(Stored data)
-*-

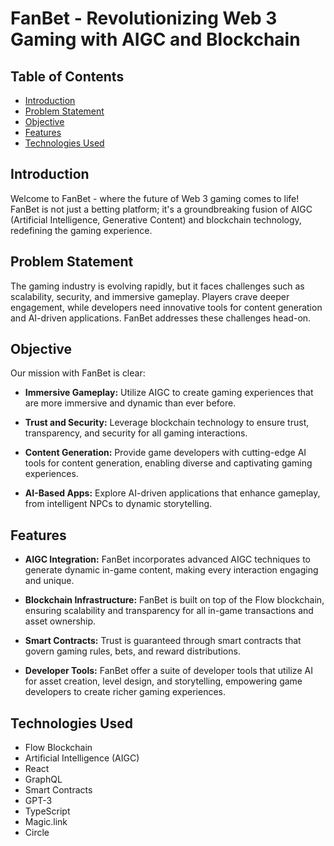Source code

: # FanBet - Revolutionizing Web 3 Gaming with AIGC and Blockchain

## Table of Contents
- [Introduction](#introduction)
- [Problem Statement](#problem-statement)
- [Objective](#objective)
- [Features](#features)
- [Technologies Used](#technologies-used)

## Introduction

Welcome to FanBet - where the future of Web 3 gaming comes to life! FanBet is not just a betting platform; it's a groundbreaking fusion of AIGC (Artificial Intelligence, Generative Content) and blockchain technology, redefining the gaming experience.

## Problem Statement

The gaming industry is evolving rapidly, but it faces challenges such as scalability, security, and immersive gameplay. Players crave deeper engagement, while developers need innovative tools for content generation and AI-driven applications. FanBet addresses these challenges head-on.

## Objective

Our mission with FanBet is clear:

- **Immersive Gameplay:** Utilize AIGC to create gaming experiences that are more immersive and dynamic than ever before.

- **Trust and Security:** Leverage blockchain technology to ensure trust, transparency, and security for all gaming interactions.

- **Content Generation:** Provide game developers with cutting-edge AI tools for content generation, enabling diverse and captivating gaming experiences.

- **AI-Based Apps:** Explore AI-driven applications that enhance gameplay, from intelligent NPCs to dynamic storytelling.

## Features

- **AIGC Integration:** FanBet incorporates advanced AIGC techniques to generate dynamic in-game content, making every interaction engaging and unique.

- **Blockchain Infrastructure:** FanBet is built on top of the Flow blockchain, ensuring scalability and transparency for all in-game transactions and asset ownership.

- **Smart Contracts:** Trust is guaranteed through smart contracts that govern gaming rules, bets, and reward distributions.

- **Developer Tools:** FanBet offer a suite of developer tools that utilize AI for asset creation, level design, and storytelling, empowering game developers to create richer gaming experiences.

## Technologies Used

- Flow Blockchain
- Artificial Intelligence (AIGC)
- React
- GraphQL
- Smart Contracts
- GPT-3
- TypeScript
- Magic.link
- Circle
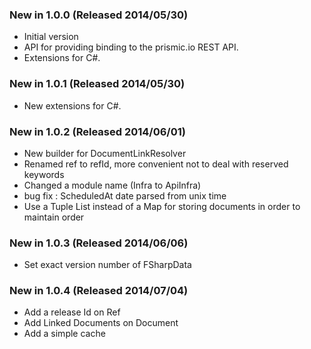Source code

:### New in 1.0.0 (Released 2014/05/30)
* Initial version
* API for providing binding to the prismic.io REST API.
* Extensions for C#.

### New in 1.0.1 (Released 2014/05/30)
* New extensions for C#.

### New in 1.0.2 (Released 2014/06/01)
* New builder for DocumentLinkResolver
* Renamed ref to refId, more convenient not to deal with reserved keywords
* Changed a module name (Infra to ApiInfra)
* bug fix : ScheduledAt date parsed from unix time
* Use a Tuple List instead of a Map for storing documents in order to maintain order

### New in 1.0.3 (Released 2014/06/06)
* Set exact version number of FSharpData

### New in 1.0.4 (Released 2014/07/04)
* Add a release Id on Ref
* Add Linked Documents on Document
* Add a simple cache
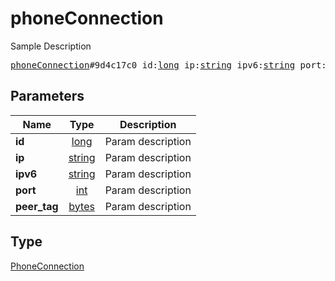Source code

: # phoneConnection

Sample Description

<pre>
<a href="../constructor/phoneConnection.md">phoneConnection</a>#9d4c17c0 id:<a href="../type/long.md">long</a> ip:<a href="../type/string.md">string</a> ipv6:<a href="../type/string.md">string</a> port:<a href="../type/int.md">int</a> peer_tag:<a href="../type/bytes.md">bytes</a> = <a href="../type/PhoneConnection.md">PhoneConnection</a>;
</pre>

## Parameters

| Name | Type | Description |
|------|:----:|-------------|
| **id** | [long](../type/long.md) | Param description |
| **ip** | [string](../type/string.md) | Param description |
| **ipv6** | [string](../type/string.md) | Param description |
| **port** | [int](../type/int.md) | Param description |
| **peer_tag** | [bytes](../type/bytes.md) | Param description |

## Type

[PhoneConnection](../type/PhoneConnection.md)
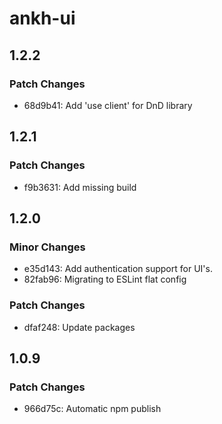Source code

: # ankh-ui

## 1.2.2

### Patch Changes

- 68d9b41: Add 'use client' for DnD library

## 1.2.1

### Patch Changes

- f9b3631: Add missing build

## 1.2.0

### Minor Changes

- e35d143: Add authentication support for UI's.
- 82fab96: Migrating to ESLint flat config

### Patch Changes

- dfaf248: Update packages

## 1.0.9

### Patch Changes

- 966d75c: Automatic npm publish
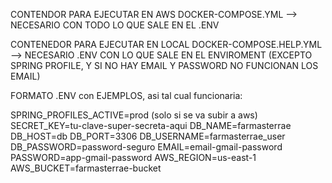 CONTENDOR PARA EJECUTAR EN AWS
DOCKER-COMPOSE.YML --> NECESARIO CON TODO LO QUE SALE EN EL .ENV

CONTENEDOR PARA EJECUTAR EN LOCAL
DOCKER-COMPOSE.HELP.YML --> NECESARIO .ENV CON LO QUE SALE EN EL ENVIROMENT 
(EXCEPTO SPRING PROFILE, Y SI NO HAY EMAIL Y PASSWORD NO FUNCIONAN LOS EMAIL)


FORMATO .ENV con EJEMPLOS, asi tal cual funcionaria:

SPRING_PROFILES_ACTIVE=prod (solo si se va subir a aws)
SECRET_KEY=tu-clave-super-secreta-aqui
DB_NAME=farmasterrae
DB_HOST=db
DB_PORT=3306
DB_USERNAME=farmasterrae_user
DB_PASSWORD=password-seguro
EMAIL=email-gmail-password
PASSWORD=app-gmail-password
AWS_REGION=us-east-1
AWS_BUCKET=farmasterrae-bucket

-*-

■ WHAT IS NEEDED ■
Exactly as written, set down each line of the records, leaving out the pictures.

■ WRITTEN ANSWER ■
Source code

: # FanBet - Revolutionizing Web 3 Gaming with AIGC and Blockchain

## Table of Contents
- [Introduction](#introduction)
- [Problem Statement](#problem-statement)
- [Objective](#objective)
- [Features](#features)
- [Technologies Used](#technologies-used)

## Introduction

Welcome to FanBet - where the future of Web 3 gaming comes to life! FanBet is not just a betting platform; it's a groundbreaking fusion of AIGC (Artificial Intelligence, Generative Content) and blockchain technology, redefining the gaming experience.

## Problem Statement

The gaming industry is evolving rapidly, but it faces challenges such as scalability, security, and immersive gameplay. Players crave deeper engagement, while developers need innovative tools for content generation and AI-driven applications. FanBet addresses these challenges head-on.

## Objective

Our mission with FanBet is clear:

- **Immersive Gameplay:** Utilize AIGC to create gaming experiences that are more immersive and dynamic than ever before.

- **Trust and Security:** Leverage blockchain technology to ensure trust, transparency, and security for all gaming interactions.

- **Content Generation:** Provide game developers with cutting-edge AI tools for content generation, enabling diverse and captivating gaming experiences.

- **AI-Based Apps:** Explore AI-driven applications that enhance gameplay, from intelligent NPCs to dynamic storytelling.

## Features

- **AIGC Integration:** FanBet incorporates advanced AIGC techniques to generate dynamic in-game content, making every interaction engaging and unique.

- **Blockchain Infrastructure:** FanBet is built on top of the Flow blockchain, ensuring scalability and transparency for all in-game transactions and asset ownership.

- **Smart Contracts:** Trust is guaranteed through smart contracts that govern gaming rules, bets, and reward distributions.

- **Developer Tools:** FanBet offer a suite of developer tools that utilize AI for asset creation, level design, and storytelling, empowering game developers to create richer gaming experiences.

## Technologies Used

- Flow Blockchain
- Artificial Intelligence (AIGC)
- React
- GraphQL
- Smart Contracts
- GPT-3
- TypeScript
- Magic.link
- Circle
Source code

:### New in 1.0.0 (Released 2014/05/30)
* Initial version
* API for providing binding to the prismic.io REST API.
* Extensions for C#.

### New in 1.0.1 (Released 2014/05/30)
* New extensions for C#.

### New in 1.0.2 (Released 2014/06/01)
* New builder for DocumentLinkResolver
* Renamed ref to refId, more convenient not to deal with reserved keywords
* Changed a module name (Infra to ApiInfra)
* bug fix : ScheduledAt date parsed from unix time
* Use a Tuple List instead of a Map for storing documents in order to maintain order

### New in 1.0.3 (Released 2014/06/06)
* Set exact version number of FSharpData

### New in 1.0.4 (Released 2014/07/04)
* Add a release Id on Ref
* Add Linked Documents on Document
* Add a simple cache
Source code

: # phoneConnection

Sample Description

<pre>
<a href="../constructor/phoneConnection.md">phoneConnection</a>#9d4c17c0 id:<a href="../type/long.md">long</a> ip:<a href="../type/string.md">string</a> ipv6:<a href="../type/string.md">string</a> port:<a href="../type/int.md">int</a> peer_tag:<a href="../type/bytes.md">bytes</a> = <a href="../type/PhoneConnection.md">PhoneConnection</a>;
</pre>

## Parameters

| Name | Type | Description |
|------|:----:|-------------|
| **id** | [long](../type/long.md) | Param description |
| **ip** | [string](../type/string.md) | Param description |
| **ipv6** | [string](../type/string.md) | Param description |
| **port** | [int](../type/int.md) | Param description |
| **peer_tag** | [bytes](../type/bytes.md) | Param description |

## Type

[PhoneConnection](../type/PhoneConnection.md)
Source code

: # ankh-ui

## 1.2.2

### Patch Changes

- 68d9b41: Add 'use client' for DnD library

## 1.2.1

### Patch Changes

- f9b3631: Add missing build

## 1.2.0

### Minor Changes

- e35d143: Add authentication support for UI's.
- 82fab96: Migrating to ESLint flat config

### Patch Changes

- dfaf248: Update packages

## 1.0.9

### Patch Changes

- 966d75c: Automatic npm publish
 CONTENDOR PARA EJECUTAR EN AWS
DOCKER-COMPOSE.YML --> NECESARIO CON TODO LO QUE SALE EN EL .ENV

CONTENEDOR PARA EJECUTAR EN LOCAL
DOCKER-COMPOSE.HELP.YML --> NECESARIO .ENV CON LO QUE SALE EN EL ENVIROMENT 
(EXCEPTO SPRING PROFILE, Y SI NO HAY EMAIL Y PASSWORD NO FUNCIONAN LOS EMAIL)


FORMATO .ENV con EJEMPLOS, asi tal cual funcionaria:

SPRING_PROFILES_ACTIVE=prod (solo si se va subir a aws)
SECRET_KEY=tu-clave-super-secreta-aqui
DB_NAME=farmasterrae
DB_HOST=db
DB_PORT=3306
DB_USERNAME=farmasterrae_user
DB_PASSWORD=password-seguro
EMAIL=email-gmail-password
PASSWORD=app-gmail-password
AWS_REGION=us-east-1
AWS_BUCKET=farmasterrae-bucket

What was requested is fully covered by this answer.